Any sequence of k operations starting from an empty tree and never exceeding n items in tree will have O(k log n) worst case time.

The data structure ensures fast access to recently accessed data and much easier to program that other balanced trees like 2-3-4 tree.

Splay tree is not kept perfectly balanced all the time.

### Tree rotation

## Splay operation

We do splay operation whenever an item is accessed to move an item up through root. Repeatedly doing the operation moves the item up to the root of the tree.We continuously rotate the tree so that it takes the position of the item above (parent, grand parent, great grand parent etc.) until it becomes the root.

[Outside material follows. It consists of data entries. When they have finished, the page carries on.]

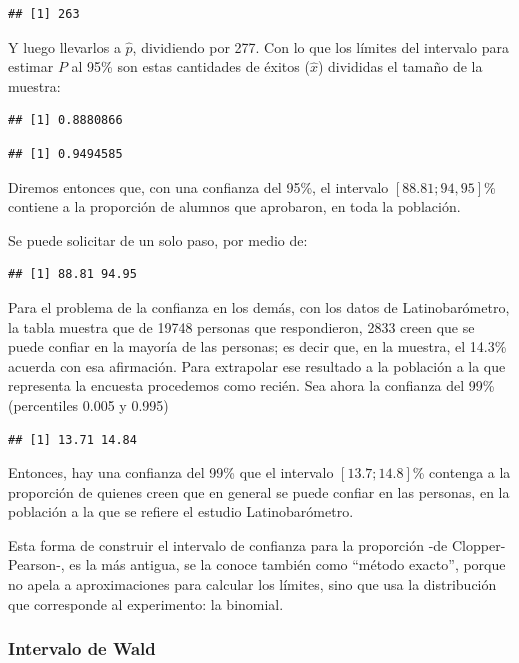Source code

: \documentclass[]{book}
\begin{document}
\begin{verbatim}
## [1] 263
\end{verbatim}

Y luego llevarlos a \(\widehat{p}\), dividiendo por 277. Con lo que los límites del intervalo para estimar \(P\) al 95\% son estas cantidades de éxitos (\(\widehat{x}\)) divididas el tamaño de la muestra:

\begin{verbatim}
## [1] 0.8880866
\end{verbatim}

\begin{verbatim}
## [1] 0.9494585
\end{verbatim}

Diremos entonces que, con una confianza del 95\%, el intervalo \([88.81; 94,95]\)\% contiene a la proporción de alumnos que aprobaron, en toda la
población.

Se puede solicitar de un solo paso, por medio de:

\begin{verbatim}
## [1] 88.81 94.95
\end{verbatim}

Para el problema de la confianza en los demás, con los datos de Latinobarómetro, la tabla muestra que de 19748 personas que respondieron, 2833 creen que se puede confiar en la mayoría de las personas; es decir que, en la muestra, el 14.3\% acuerda con esa afirmación. Para extrapolar ese resultado a la población a la que representa la encuesta procedemos como recién. Sea ahora la confianza del 99\% (percentiles 0.005 y 0.995)

\begin{verbatim}
## [1] 13.71 14.84
\end{verbatim}

Entonces, hay una confianza del 99\% que el intervalo \([13.7; 14.8]\)\% contenga a la proporción de quienes creen que en general se puede confiar en las personas, en la población a la que se refiere el estudio Latinobarómetro.

Esta forma de construir el intervalo de confianza para la proporción -de Clopper-Pearson-, es la más antigua, se la conoce también como ``método exacto'', porque no apela a aproximaciones para calcular los límites, sino que usa la distribución que corresponde al experimento: la binomial.

\hypertarget{intervalo-de-wald}{%
\subsubsection{Intervalo de Wald}\label{intervalo-de-wald}}
\end{document}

Given an item X to splay up there are three possible situations:

a. X is a left child of a right child or right child of a left child

For left child of a right child we rotate right first and then rotate left to move the item two level up. For right child of a left child we rotate left first and then rotate right to move the item two level up.

b. X is a left child of a left child or right child of a right child

For left child of a left child we rotate right twice to move the item two level up. For right child of a right child we rotate left twice to move the item two level up.

c. X is child of root

We rotate once as appropriate (left or right) to move the item to root.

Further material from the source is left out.